The link between tendon stem/progenitor cells (TSPCs) senescence and tendon aging has been well recognized. However, the cellular and molecular mechanisms of TSPCs senescence are still not fully understood. In present study, we investigated the role of Aquaporin 1 (AQP1) in TSPCs senescence. We showed that AQP1 expression declines with age during tendon aging. In aged TSPCs, overexpression of AQP1 significantly attenuated TSPCs senescence. In addition, AQP1 overexpression also restored the age-related dysfunction of self-renewal, migration and tenogenic differentiation. Furthermore, we demonstrated that the JAK-STAT signaling pathway is activated in aged TSPCs, and AQP1 overexpression inhibited the JAK-STAT signaling pathway activation which indicated that AQP1 attenuates senescence and age-related dysfunction of TSPCs through the repression of JAK−STAT signaling pathway. Taken together, our findings demonstrated the critical role of AQP1 in the regulation of TSPCs senescence and provided a novel target for antagonizing tendon aging.

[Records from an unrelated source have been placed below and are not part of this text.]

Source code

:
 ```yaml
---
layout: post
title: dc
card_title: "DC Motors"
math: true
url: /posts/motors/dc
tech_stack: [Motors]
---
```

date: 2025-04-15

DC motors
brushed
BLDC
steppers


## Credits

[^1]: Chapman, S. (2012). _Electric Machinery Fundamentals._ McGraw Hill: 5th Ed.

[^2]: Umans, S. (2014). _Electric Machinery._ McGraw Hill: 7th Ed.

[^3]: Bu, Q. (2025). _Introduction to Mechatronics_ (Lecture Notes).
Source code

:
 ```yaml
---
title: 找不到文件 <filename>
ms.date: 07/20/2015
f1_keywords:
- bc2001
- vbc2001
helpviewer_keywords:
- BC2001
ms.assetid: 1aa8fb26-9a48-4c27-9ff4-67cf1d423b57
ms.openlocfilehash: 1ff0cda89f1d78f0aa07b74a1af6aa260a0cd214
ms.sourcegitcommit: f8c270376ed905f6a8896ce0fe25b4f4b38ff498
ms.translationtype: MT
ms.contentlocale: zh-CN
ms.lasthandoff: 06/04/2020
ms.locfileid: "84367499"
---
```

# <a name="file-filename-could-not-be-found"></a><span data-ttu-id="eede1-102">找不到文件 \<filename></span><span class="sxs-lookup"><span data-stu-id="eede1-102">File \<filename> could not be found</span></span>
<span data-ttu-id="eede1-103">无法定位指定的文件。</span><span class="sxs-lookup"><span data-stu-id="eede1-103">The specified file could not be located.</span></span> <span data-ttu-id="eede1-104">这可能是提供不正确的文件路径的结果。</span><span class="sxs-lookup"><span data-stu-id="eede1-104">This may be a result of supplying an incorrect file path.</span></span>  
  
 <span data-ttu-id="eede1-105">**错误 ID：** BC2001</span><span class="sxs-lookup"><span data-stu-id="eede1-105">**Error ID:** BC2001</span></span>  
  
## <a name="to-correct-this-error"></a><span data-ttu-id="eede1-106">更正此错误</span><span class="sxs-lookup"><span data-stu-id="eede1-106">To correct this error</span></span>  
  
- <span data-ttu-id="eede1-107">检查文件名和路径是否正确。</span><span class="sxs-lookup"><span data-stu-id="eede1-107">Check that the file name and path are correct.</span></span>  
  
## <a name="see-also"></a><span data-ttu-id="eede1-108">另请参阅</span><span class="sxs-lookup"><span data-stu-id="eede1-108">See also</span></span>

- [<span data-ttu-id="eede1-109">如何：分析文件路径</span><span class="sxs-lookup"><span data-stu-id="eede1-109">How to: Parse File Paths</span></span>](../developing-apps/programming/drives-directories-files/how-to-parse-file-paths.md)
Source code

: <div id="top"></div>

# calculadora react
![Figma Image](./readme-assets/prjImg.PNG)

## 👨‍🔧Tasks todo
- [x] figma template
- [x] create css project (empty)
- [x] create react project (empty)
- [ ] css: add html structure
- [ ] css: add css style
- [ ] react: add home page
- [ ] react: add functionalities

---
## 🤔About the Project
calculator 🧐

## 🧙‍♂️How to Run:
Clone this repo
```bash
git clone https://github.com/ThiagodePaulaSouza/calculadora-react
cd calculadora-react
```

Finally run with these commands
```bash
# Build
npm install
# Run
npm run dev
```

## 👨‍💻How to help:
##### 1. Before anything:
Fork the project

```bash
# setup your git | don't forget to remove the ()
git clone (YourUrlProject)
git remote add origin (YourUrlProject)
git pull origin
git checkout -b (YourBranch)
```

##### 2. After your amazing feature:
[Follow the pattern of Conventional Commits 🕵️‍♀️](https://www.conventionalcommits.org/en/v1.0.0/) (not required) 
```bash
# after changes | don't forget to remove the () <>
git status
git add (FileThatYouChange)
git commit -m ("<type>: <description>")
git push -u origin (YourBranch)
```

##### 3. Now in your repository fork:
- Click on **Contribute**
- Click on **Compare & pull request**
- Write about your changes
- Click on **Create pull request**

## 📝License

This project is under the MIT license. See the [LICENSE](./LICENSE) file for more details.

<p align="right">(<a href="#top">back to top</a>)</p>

肌腱干/祖细胞（TSPC）衰老与肌腱衰老之间的联系已得到公认。但是，TSPCs衰老的细胞和分子机制仍不完全清楚。在本研究中，我们调查了水通道蛋白1（AQP1）在TSPC衰老中的作用。我们显示，AQP1表达在肌腱老化过程中随年龄下降。在衰老的TSPC中，AQP1的过表达显着减弱了TSPC的衰老。另外，AQP1的过表达也恢复了与年龄有关的自我更新，迁移和肌腱分化的功能障碍。此外，我们证明了JAK-STAT信号传导通路在衰老的TSPC中被激活，AQP1的过表达抑制了JAK-STAT信号通路的激活，这表明AQP1通过抑制JAK-STAT信号通路减弱了TSPC的衰老和与年龄有关的功能障碍。综上所述，我们的发现证明了AQP1在调节TSPC衰老中的关键作用，并为拮抗肌腱衰老提供了新的靶点。